Interrogée, l’ambassade de Suède a confirmé suivre de près la situation. Depuis Dar es Salaam, Lars Halvardsson, conseiller et chef de chancellerie, a déclaré à BurundiDaily : « Nous sommes au courant de cette affaire et traitons tous les cas consulaires conformément à la législation suédoise. » Une réponse diplomatique prudente, mais qui marque déjà une internationalisation de l’affaire.
En s’en prenant à ses propres citoyens comme à ceux de la diaspora, le régime envoie un message sans équivoque : il ne se soucie plus de l’opinion internationale. De même, en se bornant à de simples déclarations symboliques, la communauté internationale — et tout particulièrement l’Union européenne, principal bailleur de fonds du régime burundais — manifeste son indifférence face aux exactions dont ses citoyens sont victimes. Pendant ce temps, l’aide continue de parvenir au régime, laquelle est détournée pour renforcer sa répression à l’encontre de sa propre population.
Face à ce scandale, le silence n’est plus une option.
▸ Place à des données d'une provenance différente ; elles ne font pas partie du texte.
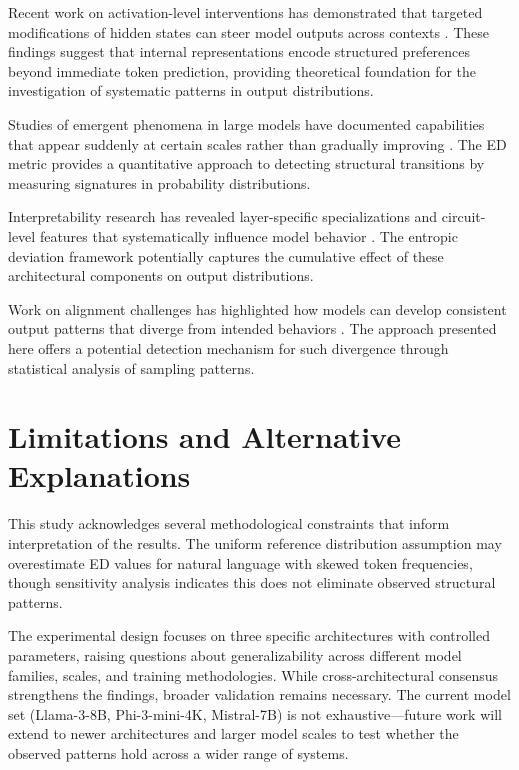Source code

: \documentclass[12pt]{article}
\begin{document}
Recent work on activation-level interventions has demonstrated that targeted modifications of hidden states can steer model outputs across contexts \citep{meng2022locating, zou2023representation}. These findings suggest that internal representations encode structured preferences beyond immediate token prediction, providing theoretical foundation for the investigation of systematic patterns in output distributions.

Studies of emergent phenomena in large models have documented capabilities that appear suddenly at certain scales rather than gradually improving \citep{wei2022emergent}. The ED metric provides a quantitative approach to detecting structural transitions by measuring signatures in probability distributions.

Interpretability research has revealed layer-specific specializations and circuit-level features that systematically influence model behavior \citep{elhage2021mathematical, olsson2022context}. The entropic deviation framework potentially captures the cumulative effect of these architectural components on output distributions.

Work on alignment challenges has highlighted how models can develop consistent output patterns that diverge from intended behaviors \citep{hubinger2021risks, langosco2022goal}. The approach presented here offers a potential detection mechanism for such divergence through statistical analysis of sampling patterns.

\section{Limitations and Alternative Explanations}

This study acknowledges several methodological constraints that inform interpretation of the results. The uniform reference distribution assumption may overestimate ED values for natural language with skewed token frequencies, though sensitivity analysis indicates this does not eliminate observed structural patterns.

The experimental design focuses on three specific architectures with controlled parameters, raising questions about generalizability across different model families, scales, and training methodologies. While cross-architectural consensus strengthens the findings, broader validation remains necessary. The current model set (Llama-3-8B, Phi-3-mini-4K, Mistral-7B) is not exhaustive---future work will extend to newer architectures and larger model scales to test whether the observed patterns hold across a wider range of systems.
\end{document}
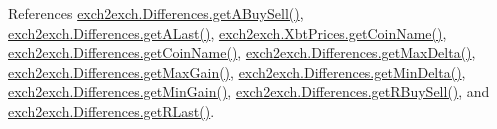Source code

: References \hyperlink{exch2exch_8py_source_l00138}{exch2exch.\+Differences.\+get\+A\+Buy\+Sell()}, \hyperlink{exch2exch_8py_source_l00144}{exch2exch.\+Differences.\+get\+A\+Last()}, \hyperlink{exch2exch_8py_source_l00088}{exch2exch.\+Xbt\+Prices.\+get\+Coin\+Name()}, \hyperlink{exch2exch_8py_source_l00150}{exch2exch.\+Differences.\+get\+Coin\+Name()}, \hyperlink{exch2exch_8py_source_l00129}{exch2exch.\+Differences.\+get\+Max\+Delta()}, \hyperlink{exch2exch_8py_source_l00135}{exch2exch.\+Differences.\+get\+Max\+Gain()}, \hyperlink{exch2exch_8py_source_l00126}{exch2exch.\+Differences.\+get\+Min\+Delta()}, \hyperlink{exch2exch_8py_source_l00132}{exch2exch.\+Differences.\+get\+Min\+Gain()}, \hyperlink{exch2exch_8py_source_l00141}{exch2exch.\+Differences.\+get\+R\+Buy\+Sell()}, and \hyperlink{exch2exch_8py_source_l00147}{exch2exch.\+Differences.\+get\+R\+Last()}.


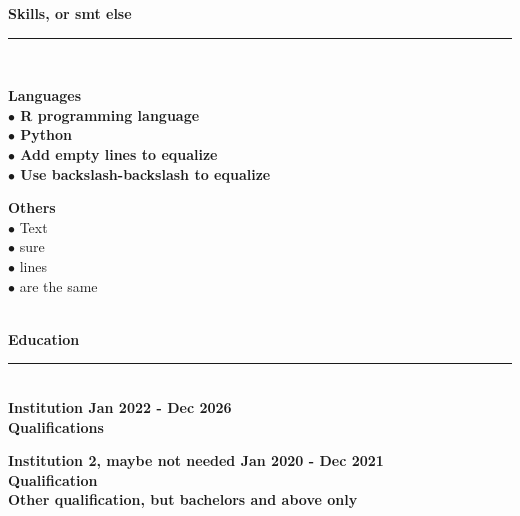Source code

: \documentclass[a4 paper, 14pt]{article}
\begin{document}
\noindent \LARGE \bf{Skills, or smt else} \vspace{-0.2cm}\\
\rule{18cm}{2pt} \\ %
\normalsize \normalfont
\noindent \begin{minipage}{0.5\textwidth}
	\vspace{0.1cm}
\bf{Languages} \\
\normalfont
$\bullet$ R programming language\\
$\bullet$ Python \\
$\bullet$ Add empty lines to equalize \\
$\bullet$ Use backslash-backslash to equalize \\
	\end{minipage}
	\hfill
\hspace{2cm}
\begin{minipage}{0.5\textwidth}
	\vspace{0.1cm}
	\textbf{Others} \\
	$\bullet$ Text \\
	$\bullet$ sure\\
	$\bullet$ lines\\
	$\bullet$ are the same \\
\end{minipage}
\\

\noindent \LARGE \bf{Education} \vspace{-0.2cm}\\
\rule{18cm}{2pt} \\ %
\large \bf{Institution} \hfill Jan 2022 - Dec 2026 \\
\normalsize \normalfont Qualifications \\
\vspace{-0.3cm}

\noindent
\large \bf{Institution 2, maybe not needed} \hfill Jan 2020 - Dec 2021  \\
\normalsize \normalfont Qualification \\
Other qualification, but bachelors and above only
\end{document}
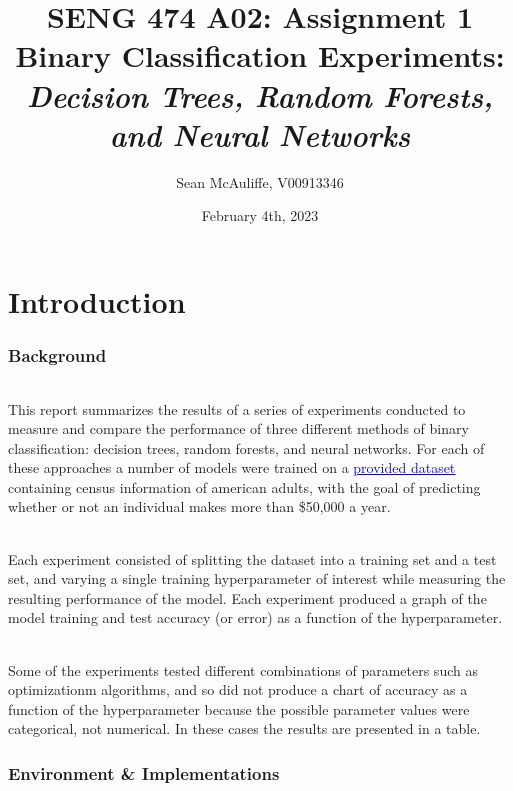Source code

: \documentclass[12pt, letterpaper]{article}
\title{SENG 474 A02: Assignment 1 \\[1ex]
\large Binary Classification Experiments:
\large \textit{Decision Trees, Random Forests, and Neural Networks}}
\author{Sean McAuliffe, V00913346 }
\date{February 4th, 2023}
\begin{document}
\maketitle

\pagebreak
\tableofcontents
\pagebreak

\part*{Introduction}

\section{Background}

\paragraph*{}This report summarizes the results of a series of experiments
conducted to measure and compare the performance of three different methods of
binary classification: decision trees, random forests, and neural networks. For
each of these approaches a number of models were trained on a
\href{https://archive.ics.uci.edu/ml/datasets/adult}{\textcolor{blue}{\underline{provided dataset}}}
containing census information of american adults, with the goal of predicting
whether or not an individual makes more than \$50,000 a year.

\paragraph*{}Each experiment consisted of splitting the dataset into a
training set and a test set, and varying a single training hyperparameter of
interest while measuring the resulting performance of the model. Each experiment
produced a graph of the model training and test accuracy (or error) as a
function of the hyperparameter.

\paragraph*{}Some of the experiments tested  different combinations of
parameters such as optimizationm algorithms, and so did not produce a chart of
accuracy as a function of the hyperparameter because the possible parameter
values were categorical, not numerical. In these cases the results are
presented in a table.

\section{Environment \& Implementations}
\end{document}
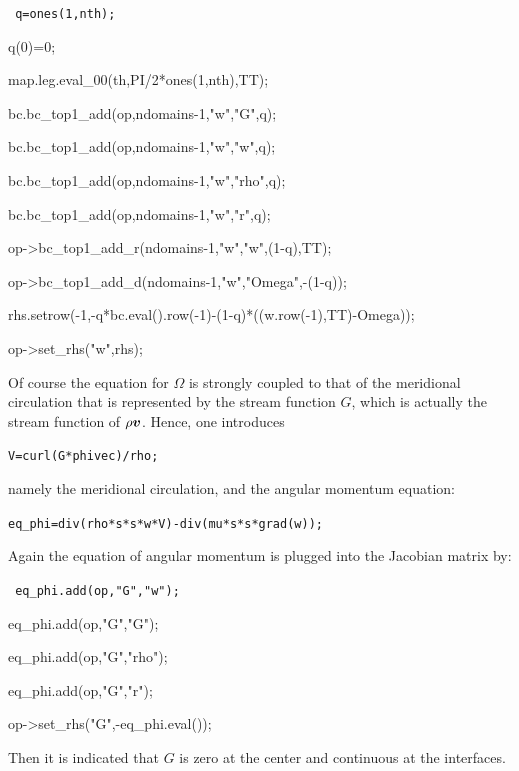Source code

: \bigskip
\begin{center}
{\tt
        q=ones(1,nth);  \par
        q(0)=0;  \par
        map.leg.eval\_00(th,PI/2*ones(1,nth),TT);  \par
        bc.bc\_top1\_add(op,ndomains-1,"w","G",q);  \par
        bc.bc\_top1\_add(op,ndomains-1,"w","w",q);  \par
        bc.bc\_top1\_add(op,ndomains-1,"w","rho",q);  \par
        bc.bc\_top1\_add(op,ndomains-1,"w","r",q);  \par
        op->bc\_top1\_add\_r(ndomains-1,"w","w",(1-q),TT);  \par
        op->bc\_top1\_add\_d(ndomains-1,"w","Omega",-(1-q));  \par
        rhs.setrow(-1,-q*bc.eval().row(-1)-(1-q)*((w.row(-1),TT)-Omega));  \par
        op->set\_rhs("w",rhs);  \par
}
\end{center}

Of course the equation for $\Omega$ is strongly coupled to that of the
meridional circulation that is represented by the stream function $G$,
which is actually the stream function of $\rho\vv$. Hence, one introduces

\centerline{\tt V=curl(G*phivec)/rho;}
\bigskip
\noindent namely the meridional circulation, and the angular momentum equation:

\bigskip
\centerline{\tt  eq\_phi=div(rho*s*s*w*V)-div(mu*s*s*grad(w));}
\bigskip

Again the equation of angular momentum is plugged into the Jacobian
matrix by:

\bigskip
\begin{center}
{\tt
        eq\_phi.add(op,"G","w");  \par
        eq\_phi.add(op,"G","G");  \par
        eq\_phi.add(op,"G","rho");  \par
        eq\_phi.add(op,"G","r");  \par
        op->set\_rhs("G",-eq\_phi.eval());  \par
}
\end{center}
\bigskip
Then it is indicated that $G$ is zero at the center and continuous at
the interfaces.







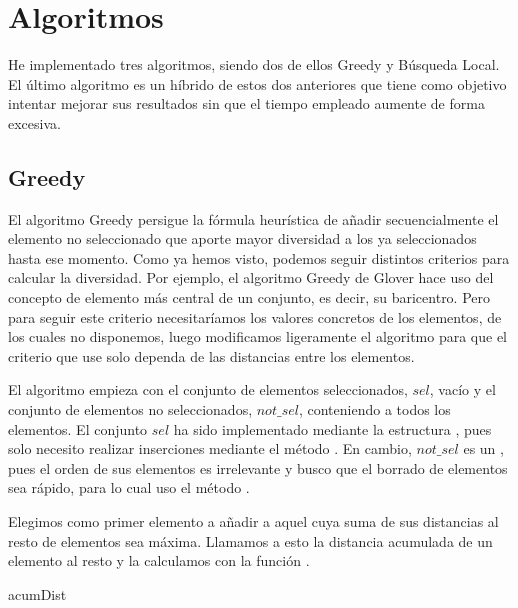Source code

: \documentclass[10pt,a4paper]{article}
\begin{document}
\section{Algoritmos}

He implementado tres algoritmos, siendo dos de ellos Greedy y Búsqueda Local. El último algoritmo es un híbrido de estos dos anteriores que tiene como objetivo intentar mejorar sus resultados sin que el tiempo empleado aumente de forma excesiva.

\subsection{Greedy}

El algoritmo Greedy persigue la fórmula heurística de añadir secuencialmente el elemento no seleccionado que aporte mayor diversidad a los ya seleccionados hasta ese momento. Como ya hemos visto, podemos seguir distintos criterios para calcular la diversidad. Por ejemplo, el algoritmo Greedy de Glover hace uso del concepto de elemento más central de un conjunto, es decir, su baricentro. Pero para seguir este criterio necesitaríamos los valores concretos de los elementos, de los cuales no disponemos, luego modificamos ligeramente el algoritmo para que el criterio que use solo dependa de las distancias entre los elementos.

El algoritmo empieza con el conjunto de elementos seleccionados, $sel$, vacío y el conjunto de elementos no seleccionados, $not\_sel$, conteniendo a todos los elementos. El conjunto $sel$ ha sido implementado mediante la estructura , pues solo necesito realizar inserciones mediante el método . En cambio, $not\_sel$ es un , pues el orden de sus elementos es irrelevante y busco que el borrado de elementos sea rápido, para lo cual uso el método .

Elegimos como primer elemento a añadir a aquel cuya suma de sus distancias al resto de elementos sea máxima. Llamamos a esto la distancia acumulada de un elemento al resto y la calculamos con la función .

\begin{algorithm}
	\caption{acumDist}
\end{algorithm}
\end{document}
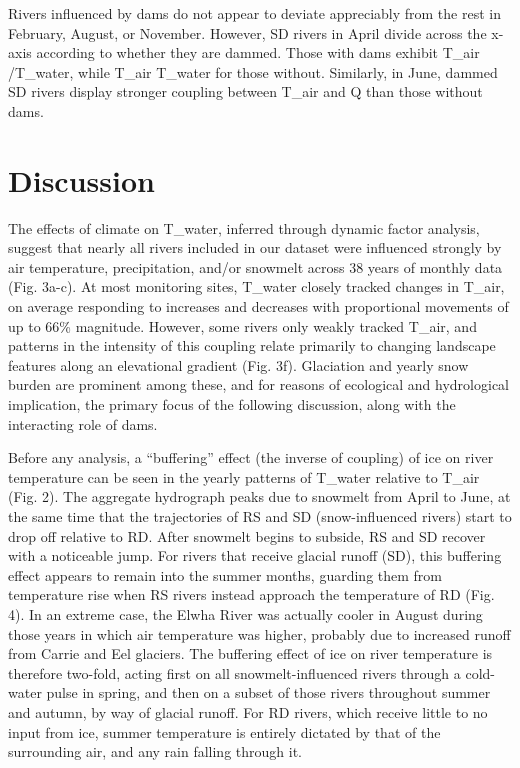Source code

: Rivers influenced by dams do not appear to deviate appreciably from the rest in February, August, or November. However, SD rivers in April divide across the x-axis according to whether they are dammed. Those with dams exhibit T_air /T_water, while T_air \propto T_water for those without. Similarly, in June, dammed SD rivers display stronger coupling between T_air and Q than those without dams.

\section*{Discussion}

The effects of climate on T_water, inferred through dynamic factor analysis, suggest that nearly all rivers included in our dataset were influenced strongly by air temperature, precipitation, and/or snowmelt across 38 years of monthly data (Fig. 3a-c). At most monitoring sites, T_water closely tracked changes in T_air, on average responding to increases and decreases with proportional movements of up to 66\% magnitude. However, some rivers only weakly tracked T_air, and patterns in the intensity of this coupling relate primarily to changing landscape features along an elevational gradient (Fig. 3f). Glaciation and yearly snow burden are prominent among these, and for reasons of ecological and hydrological implication, the primary focus of the following discussion, along with the interacting role of dams.

Before any analysis, a ``buffering'' effect (the inverse of coupling) of ice on river temperature can be seen in the yearly patterns of T_water relative to T_air (Fig. 2). The aggregate hydrograph peaks due to snowmelt from April to June, at the same time that the trajectories of RS and SD (snow-influenced rivers) start to drop off relative to RD. After snowmelt begins to subside, RS and SD recover with a noticeable jump. For rivers that receive glacial runoff (SD), this buffering effect appears to remain into the summer months, guarding them from temperature rise when RS rivers instead approach the temperature of RD (Fig. 4). In an extreme case, the Elwha River was actually cooler in August during those years in which air temperature was higher, probably due to increased runoff from Carrie and Eel glaciers. The buffering effect of ice on river temperature is therefore two-fold, acting first on all snowmelt-influenced rivers through a cold-water pulse in spring, and then on a subset of those rivers throughout summer and autumn, by way of glacial runoff. For RD rivers, which receive little to no input from ice, summer temperature is entirely dictated by that of the surrounding air, and any rain falling through it.

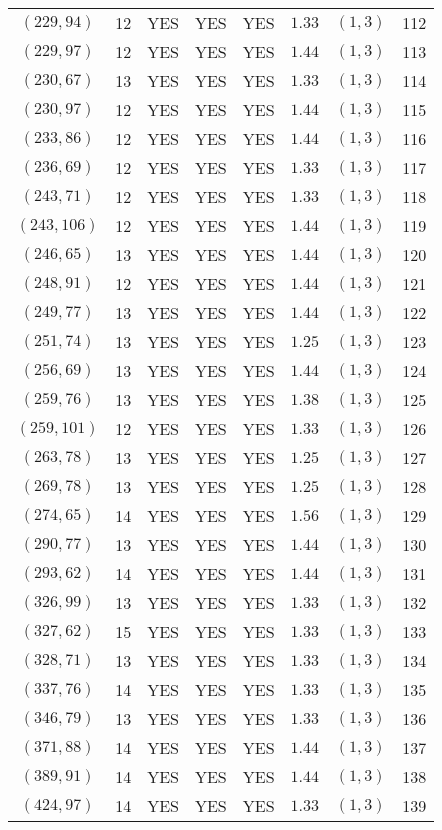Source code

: \begin{longtable}{|c|c|c|c|c|c|c|c|}
$(229,94)$ & 12 & YES & YES & YES & $1.33$ & $(1,3)$ & 112\\
$(229,97)$ & 12 & YES & YES & YES & $1.44$ & $(1,3)$ & 113\\
$(230,67)$ & 13 & YES & YES & YES & $1.33$ & $(1,3)$ & 114\\
$(230,97)$ & 12 & YES & YES & YES & $1.44$ & $(1,3)$ & 115\\
$(233,86)$ & 12 & YES & YES & YES & $1.44$ & $(1,3)$ & 116\\
$(236,69)$ & 12 & YES & YES & YES & $1.33$ & $(1,3)$ & 117\\
$(243,71)$ & 12 & YES & YES & YES & $1.33$ & $(1,3)$ & 118\\
$(243,106)$ & 12 & YES & YES & YES & $1.44$ & $(1,3)$ & 119\\
$(246,65)$ & 13 & YES & YES & YES & $1.44$ & $(1,3)$ & 120\\
$(248,91)$ & 12 & YES & YES & YES & $1.44$ & $(1,3)$ & 121\\
$(249,77)$ & 13 & YES & YES & YES & $1.44$ & $(1,3)$ & 122\\
$(251,74)$ & 13 & YES & YES & YES & $1.25$ & $(1,3)$ & 123\\
$(256,69)$ & 13 & YES & YES & YES & $1.44$ & $(1,3)$ & 124\\
$(259,76)$ & 13 & YES & YES & YES & $1.38$ & $(1,3)$ & 125\\
$(259,101)$ & 12 & YES & YES & YES & $1.33$ & $(1,3)$ & 126\\
$(263,78)$ & 13 & YES & YES & YES & $1.25$ & $(1,3)$ & 127\\
$(269,78)$ & 13 & YES & YES & YES & $1.25$ & $(1,3)$ & 128\\
$(274,65)$ & 14 & YES & YES & YES & $1.56$ & $(1,3)$ & 129\\
$(290,77)$ & 13 & YES & YES & YES & $1.44$ & $(1,3)$ & 130\\
$(293,62)$ & 14 & YES & YES & YES & $1.44$ & $(1,3)$ & 131\\
$(326,99)$ & 13 & YES & YES & YES & $1.33$ & $(1,3)$ & 132\\
$(327,62)$ & 15 & YES & YES & YES & $1.33$ & $(1,3)$ & 133\\
$(328,71)$ & 13 & YES & YES & YES & $1.33$ & $(1,3)$ & 134\\
$(337,76)$ & 14 & YES & YES & YES & $1.33$ & $(1,3)$ & 135\\
$(346,79)$ & 13 & YES & YES & YES & $1.33$ & $(1,3)$ & 136\\
$(371,88)$ & 14 & YES & YES & YES & $1.44$ & $(1,3)$ & 137\\
$(389,91)$ & 14 & YES & YES & YES & $1.44$ & $(1,3)$ & 138\\
$(424,97)$ & 14 & YES & YES & YES & $1.33$ & $(1,3)$ & 139
\end{longtable}
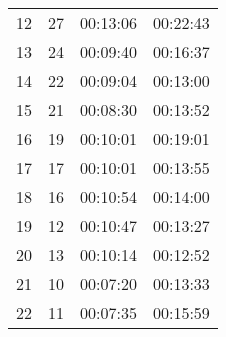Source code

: \documentclass[10pt,twoside,english]{scrartcl}
\begin{document}
\begin{table}[H]
\begin{tabular}{rrrr}
12 & 27 & {\color{light_gray}00:}13:06 & {\color{light_gray}00:}22:43\\
13 & 24 & {\color{light_gray}00:0}9:40 & {\color{light_gray}00:}16:37\\
14 & 22 & {\color{light_gray}00:0}9:04 & {\color{light_gray}00:}13:00\\
15 & 21 & {\color{light_gray}00:0}8:30 & {\color{light_gray}00:}13:52\\
16 & 19 & {\color{light_gray}00:}10:01 & {\color{light_gray}00:}19:01\\
17 & 17 & {\color{light_gray}00:}10:01 & {\color{light_gray}00:}13:55\\
18 & 16 & {\color{light_gray}00:}10:54 & {\color{light_gray}00:}14:00\\
19 & 12 & {\color{light_gray}00:}10:47 & {\color{light_gray}00:}13:27\\
20 & 13 & {\color{light_gray}00:}10:14 & {\color{light_gray}00:}12:52\\
21 & 10 & {\color{light_gray}00:0}7:20 & {\color{light_gray}00:}13:33\\
22 & 11 & {\color{light_gray}00:0}7:35 & {\color{light_gray}00:}15:59\\
\hline 
\end{tabular}


\end{table}
\end{document}
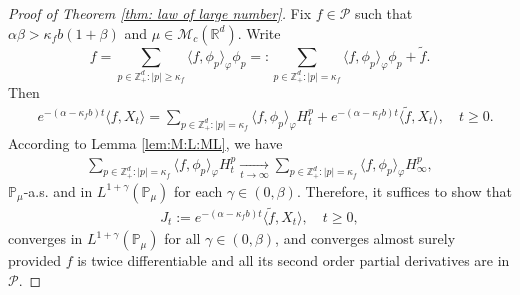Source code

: \documentclass[12pt,a4paper]{amsart}
\theoremstyle{plain}
\theoremstyle{definition}
\numberwithin{equation}{section}
\begin{document}
\begin{proof}[Proof of Theorem \ref{thm: law of large number}]
	Fix $f \in \mathcal P$ such that $\alpha \beta > \kappa_f b (1+\beta)$ and $\mu \in \mathcal M_c(\mathbb R^d)$.
	Write
  \[  
    f
    = \sum_{p\in \mathbb Z_+^d:|p|\geq \kappa_f}\langle f,\phi_p\rangle_\varphi \phi_p
    =: \sum_{p\in \mathbb Z_+^d:|p|= \kappa_f}\langle f,\phi_p\rangle_\varphi \phi_p+\widetilde{f}.
  \]
	Then
  \begin{align}
    & e^{-(\alpha-\kappa_fb)t}\langle f,X_t\rangle=
      \sum_{p\in \mathbb Z_+^d:|p|= \kappa_f}\langle f,\phi_p\rangle_\varphi H_t^p+e^{-(\alpha-\kappa_fb)t} \langle \widetilde{f},X_t\rangle,
      \quad t\geq 0.
  \end{align}
	According to Lemma \ref{lem:M:L:ML}, we have
  \begin{align}
    \label{as convergence}
    \sum_{p\in \mathbb{Z}_+^d:|p|= \kappa_f}\langle f,\phi_p\rangle_\varphi H_t^p
    \xrightarrow[t\to \infty]{} \sum_{p\in \mathbb{Z}_+^d:|p|=\kappa_f}\langle f, \phi_p\rangle_{\varphi} H_{\infty}^p,
  \end{align}
  $\mathbb{P}_{\mu}$-a.s. and in $L^{1+\gamma}(\mathbb{P}_{\mu})$ for each $\gamma\in(0,\beta)$.
  Therefore, it suffices to show that
  \begin{align}
    J_t
    :=e^{-(\alpha-\kappa_fb)t}\langle \widetilde{f},X_t\rangle,
    \quad t\geq 0,
  \end{align}
  converges in $L^{1+\gamma}(\mathbb{P}_{\mu})$ for all $\gamma\in(0,\beta)$, and converges almost surely provided $f$ is twice differentiable and all its second order partial derivatives are in $\mathcal{P}$.


\end{proof}
\end{document}
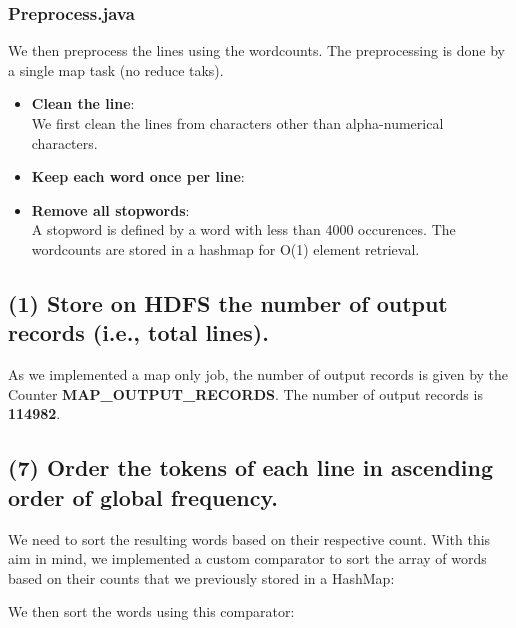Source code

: \documentclass[a4paper,10pt]{article}
\begin{document}
\subsubsection{Preprocess.java}
We then preprocess the lines using the wordcounts.
The preprocessing is done by a single map task (no reduce taks).

\begin{itemize}
  \item \textbf{Clean the line}:\\
  We first clean the lines from characters other than alpha-numerical characters.
  

  \item \textbf{Keep each word once per line}:\\
  

  \item \textbf{Remove all stopwords}:\\
  A stopword is defined by a word with less than 4000 occurences.
  The wordcounts are stored in a hashmap for O(1) element retrieval.
  
\end{itemize}

\subsection{(1) Store on HDFS the number of output records (i.e., total lines).}
As we implemented a map only job, the number of output records is given by the Counter
\textbf{MAP\_OUTPUT\_RECORDS}. The number of output records is \textbf{114982}.


\subsection{(7) Order the tokens of each line in ascending order of global frequency.}
We need to sort the resulting words based on their respective count.
With this aim in mind, we implemented a custom comparator to sort the array of words
based on their counts that we previously stored in a HashMap:

We then sort the words using this comparator:

\end{document}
Si la communauté internationale — en particulier la Suède et l’Union européenne — se limite à des déclarations symboliques, elle cautionnera implicitement une politique de disparition et de peur. Un régime qui réduit ses citoyens ou membres de la diaspora au silence par la peur et la disparition ne mérite en aucun cas le moindre soutien, même symbolique, de la part de la communauté internationale.